(Data excerpts)
────

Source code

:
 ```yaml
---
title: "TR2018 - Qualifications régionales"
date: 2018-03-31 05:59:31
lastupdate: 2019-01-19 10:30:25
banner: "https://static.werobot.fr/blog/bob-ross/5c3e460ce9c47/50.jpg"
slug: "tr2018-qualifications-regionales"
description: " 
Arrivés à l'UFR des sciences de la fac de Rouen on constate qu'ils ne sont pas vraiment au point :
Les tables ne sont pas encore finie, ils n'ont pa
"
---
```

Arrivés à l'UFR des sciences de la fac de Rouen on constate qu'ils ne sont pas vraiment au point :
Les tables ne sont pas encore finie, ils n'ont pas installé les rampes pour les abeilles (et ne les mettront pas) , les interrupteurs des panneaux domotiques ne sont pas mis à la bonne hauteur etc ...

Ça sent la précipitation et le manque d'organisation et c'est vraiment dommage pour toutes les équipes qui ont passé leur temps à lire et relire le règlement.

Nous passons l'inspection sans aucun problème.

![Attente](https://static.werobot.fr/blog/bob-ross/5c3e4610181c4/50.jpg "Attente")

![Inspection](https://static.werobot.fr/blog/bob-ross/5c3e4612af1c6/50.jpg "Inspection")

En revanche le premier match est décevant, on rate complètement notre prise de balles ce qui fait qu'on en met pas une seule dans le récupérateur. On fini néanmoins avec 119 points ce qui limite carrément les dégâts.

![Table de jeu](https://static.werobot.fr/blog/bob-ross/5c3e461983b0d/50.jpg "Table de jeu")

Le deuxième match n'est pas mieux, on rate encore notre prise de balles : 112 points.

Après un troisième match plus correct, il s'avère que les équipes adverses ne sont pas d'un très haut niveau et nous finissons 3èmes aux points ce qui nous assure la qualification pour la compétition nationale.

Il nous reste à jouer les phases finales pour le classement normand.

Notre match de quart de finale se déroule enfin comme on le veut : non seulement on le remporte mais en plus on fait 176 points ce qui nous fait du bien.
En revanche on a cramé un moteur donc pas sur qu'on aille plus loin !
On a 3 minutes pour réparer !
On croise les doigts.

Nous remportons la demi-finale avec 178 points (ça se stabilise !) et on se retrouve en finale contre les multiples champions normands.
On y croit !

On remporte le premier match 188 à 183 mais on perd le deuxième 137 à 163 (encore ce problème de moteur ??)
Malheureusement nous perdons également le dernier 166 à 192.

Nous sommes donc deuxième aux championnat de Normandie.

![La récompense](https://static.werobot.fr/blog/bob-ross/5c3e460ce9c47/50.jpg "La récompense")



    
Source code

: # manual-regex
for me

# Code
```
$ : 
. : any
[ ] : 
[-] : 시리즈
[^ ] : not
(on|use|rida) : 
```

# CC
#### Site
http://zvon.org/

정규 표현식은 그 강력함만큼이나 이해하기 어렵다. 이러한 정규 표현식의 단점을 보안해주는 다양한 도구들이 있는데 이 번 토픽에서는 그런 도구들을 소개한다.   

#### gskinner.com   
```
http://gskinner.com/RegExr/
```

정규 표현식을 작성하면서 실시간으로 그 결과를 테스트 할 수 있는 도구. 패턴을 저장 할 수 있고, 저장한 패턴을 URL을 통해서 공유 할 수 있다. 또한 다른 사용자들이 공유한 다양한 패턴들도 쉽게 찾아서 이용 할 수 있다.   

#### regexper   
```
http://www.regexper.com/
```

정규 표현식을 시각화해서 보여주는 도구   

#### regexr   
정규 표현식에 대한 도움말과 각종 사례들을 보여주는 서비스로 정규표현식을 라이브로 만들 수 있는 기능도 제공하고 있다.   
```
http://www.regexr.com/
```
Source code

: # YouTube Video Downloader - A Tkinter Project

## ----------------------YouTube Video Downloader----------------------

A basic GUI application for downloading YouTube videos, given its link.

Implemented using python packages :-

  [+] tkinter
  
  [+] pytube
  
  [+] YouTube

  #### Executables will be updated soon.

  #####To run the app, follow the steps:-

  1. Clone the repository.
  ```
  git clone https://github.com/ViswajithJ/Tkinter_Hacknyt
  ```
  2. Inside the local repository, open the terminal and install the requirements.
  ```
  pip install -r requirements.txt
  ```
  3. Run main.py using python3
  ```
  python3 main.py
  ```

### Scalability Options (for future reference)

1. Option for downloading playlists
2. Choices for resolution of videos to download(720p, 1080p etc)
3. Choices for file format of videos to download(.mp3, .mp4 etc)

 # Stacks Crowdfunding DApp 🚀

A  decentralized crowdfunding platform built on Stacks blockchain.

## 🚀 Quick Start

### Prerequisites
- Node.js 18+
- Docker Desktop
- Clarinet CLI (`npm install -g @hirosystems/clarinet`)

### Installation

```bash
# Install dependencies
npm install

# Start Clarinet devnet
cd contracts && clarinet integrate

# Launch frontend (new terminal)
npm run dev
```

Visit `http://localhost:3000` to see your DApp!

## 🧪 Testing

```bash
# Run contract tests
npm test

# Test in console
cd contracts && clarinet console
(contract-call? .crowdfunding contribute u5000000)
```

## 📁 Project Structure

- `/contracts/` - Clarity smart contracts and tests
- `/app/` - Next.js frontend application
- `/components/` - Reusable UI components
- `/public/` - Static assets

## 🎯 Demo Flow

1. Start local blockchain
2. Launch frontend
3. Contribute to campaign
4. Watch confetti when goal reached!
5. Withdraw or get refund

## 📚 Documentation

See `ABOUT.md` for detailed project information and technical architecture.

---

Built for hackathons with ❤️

────

:: Exercise description ::
Give every entry back exactly as it was written above.

:: Result ::
Source code

:
 ```yaml
---
title: "TR2018 - Qualifications régionales"
date: 2018-03-31 05:59:31
lastupdate: 2019-01-19 10:30:25
banner: "https://static.werobot.fr/blog/bob-ross/5c3e460ce9c47/50.jpg"
slug: "tr2018-qualifications-regionales"
description: " 
Arrivés à l'UFR des sciences de la fac de Rouen on constate qu'ils ne sont pas vraiment au point :
Les tables ne sont pas encore finie, ils n'ont pa
"
---
```

Arrivés à l'UFR des sciences de la fac de Rouen on constate qu'ils ne sont pas vraiment au point :
Les tables ne sont pas encore finie, ils n'ont pas installé les rampes pour les abeilles (et ne les mettront pas) , les interrupteurs des panneaux domotiques ne sont pas mis à la bonne hauteur etc ...

Ça sent la précipitation et le manque d'organisation et c'est vraiment dommage pour toutes les équipes qui ont passé leur temps à lire et relire le règlement.

Nous passons l'inspection sans aucun problème.

![Attente](https://static.werobot.fr/blog/bob-ross/5c3e4610181c4/50.jpg "Attente")

![Inspection](https://static.werobot.fr/blog/bob-ross/5c3e4612af1c6/50.jpg "Inspection")

En revanche le premier match est décevant, on rate complètement notre prise de balles ce qui fait qu'on en met pas une seule dans le récupérateur. On fini néanmoins avec 119 points ce qui limite carrément les dégâts.

![Table de jeu](https://static.werobot.fr/blog/bob-ross/5c3e461983b0d/50.jpg "Table de jeu")

Le deuxième match n'est pas mieux, on rate encore notre prise de balles : 112 points.

Après un troisième match plus correct, il s'avère que les équipes adverses ne sont pas d'un très haut niveau et nous finissons 3èmes aux points ce qui nous assure la qualification pour la compétition nationale.

Il nous reste à jouer les phases finales pour le classement normand.

Notre match de quart de finale se déroule enfin comme on le veut : non seulement on le remporte mais en plus on fait 176 points ce qui nous fait du bien.
En revanche on a cramé un moteur donc pas sur qu'on aille plus loin !
On a 3 minutes pour réparer !
On croise les doigts.

Nous remportons la demi-finale avec 178 points (ça se stabilise !) et on se retrouve en finale contre les multiples champions normands.
On y croit !

On remporte le premier match 188 à 183 mais on perd le deuxième 137 à 163 (encore ce problème de moteur ??)
Malheureusement nous perdons également le dernier 166 à 192.

Nous sommes donc deuxième aux championnat de Normandie.

![La récompense](https://static.werobot.fr/blog/bob-ross/5c3e460ce9c47/50.jpg "La récompense")



    
Source code

: # manual-regex
for me

# Code
```
$ : 
. : any
[ ] : 
[-] : 시리즈
[^ ] : not
(on|use|rida) : 
```

# CC
#### Site
http://zvon.org/

정규 표현식은 그 강력함만큼이나 이해하기 어렵다. 이러한 정규 표현식의 단점을 보안해주는 다양한 도구들이 있는데 이 번 토픽에서는 그런 도구들을 소개한다.   

#### gskinner.com   
```
http://gskinner.com/RegExr/
```

정규 표현식을 작성하면서 실시간으로 그 결과를 테스트 할 수 있는 도구. 패턴을 저장 할 수 있고, 저장한 패턴을 URL을 통해서 공유 할 수 있다. 또한 다른 사용자들이 공유한 다양한 패턴들도 쉽게 찾아서 이용 할 수 있다.   

#### regexper   
```
http://www.regexper.com/
```

정규 표현식을 시각화해서 보여주는 도구   

#### regexr   
정규 표현식에 대한 도움말과 각종 사례들을 보여주는 서비스로 정규표현식을 라이브로 만들 수 있는 기능도 제공하고 있다.   
```
http://www.regexr.com/
```
Source code

: # YouTube Video Downloader - A Tkinter Project

## ----------------------YouTube Video Downloader----------------------

A basic GUI application for downloading YouTube videos, given its link.

Implemented using python packages :-

  [+] tkinter
  
  [+] pytube
  
  [+] YouTube

  #### Executables will be updated soon.

  #####To run the app, follow the steps:-

  1. Clone the repository.
  ```
  git clone https://github.com/ViswajithJ/Tkinter_Hacknyt
  ```
  2. Inside the local repository, open the terminal and install the requirements.
  ```
  pip install -r requirements.txt
  ```
  3. Run main.py using python3
  ```
  python3 main.py
  ```

### Scalability Options (for future reference)

1. Option for downloading playlists
2. Choices for resolution of videos to download(720p, 1080p etc)
3. Choices for file format of videos to download(.mp3, .mp4 etc)

 # Stacks Crowdfunding DApp 🚀

A  decentralized crowdfunding platform built on Stacks blockchain.

## 🚀 Quick Start

### Prerequisites
- Node.js 18+
- Docker Desktop
- Clarinet CLI (`npm install -g @hirosystems/clarinet`)

### Installation

```bash
# Install dependencies
npm install

# Start Clarinet devnet
cd contracts && clarinet integrate

# Launch frontend (new terminal)
npm run dev
```

Visit `http://localhost:3000` to see your DApp!

## 🧪 Testing

```bash
# Run contract tests
npm test

# Test in console
cd contracts && clarinet console
(contract-call? .crowdfunding contribute u5000000)
```

## 📁 Project Structure

- `/contracts/` - Clarity smart contracts and tests
- `/app/` - Next.js frontend application
- `/components/` - Reusable UI components
- `/public/` - Static assets

## 🎯 Demo Flow

1. Start local blockchain
2. Launch frontend
3. Contribute to campaign
4. Watch confetti when goal reached!
5. Withdraw or get refund

## 📚 Documentation

See `ABOUT.md` for detailed project information and technical architecture.

---

Built for hackathons with ❤️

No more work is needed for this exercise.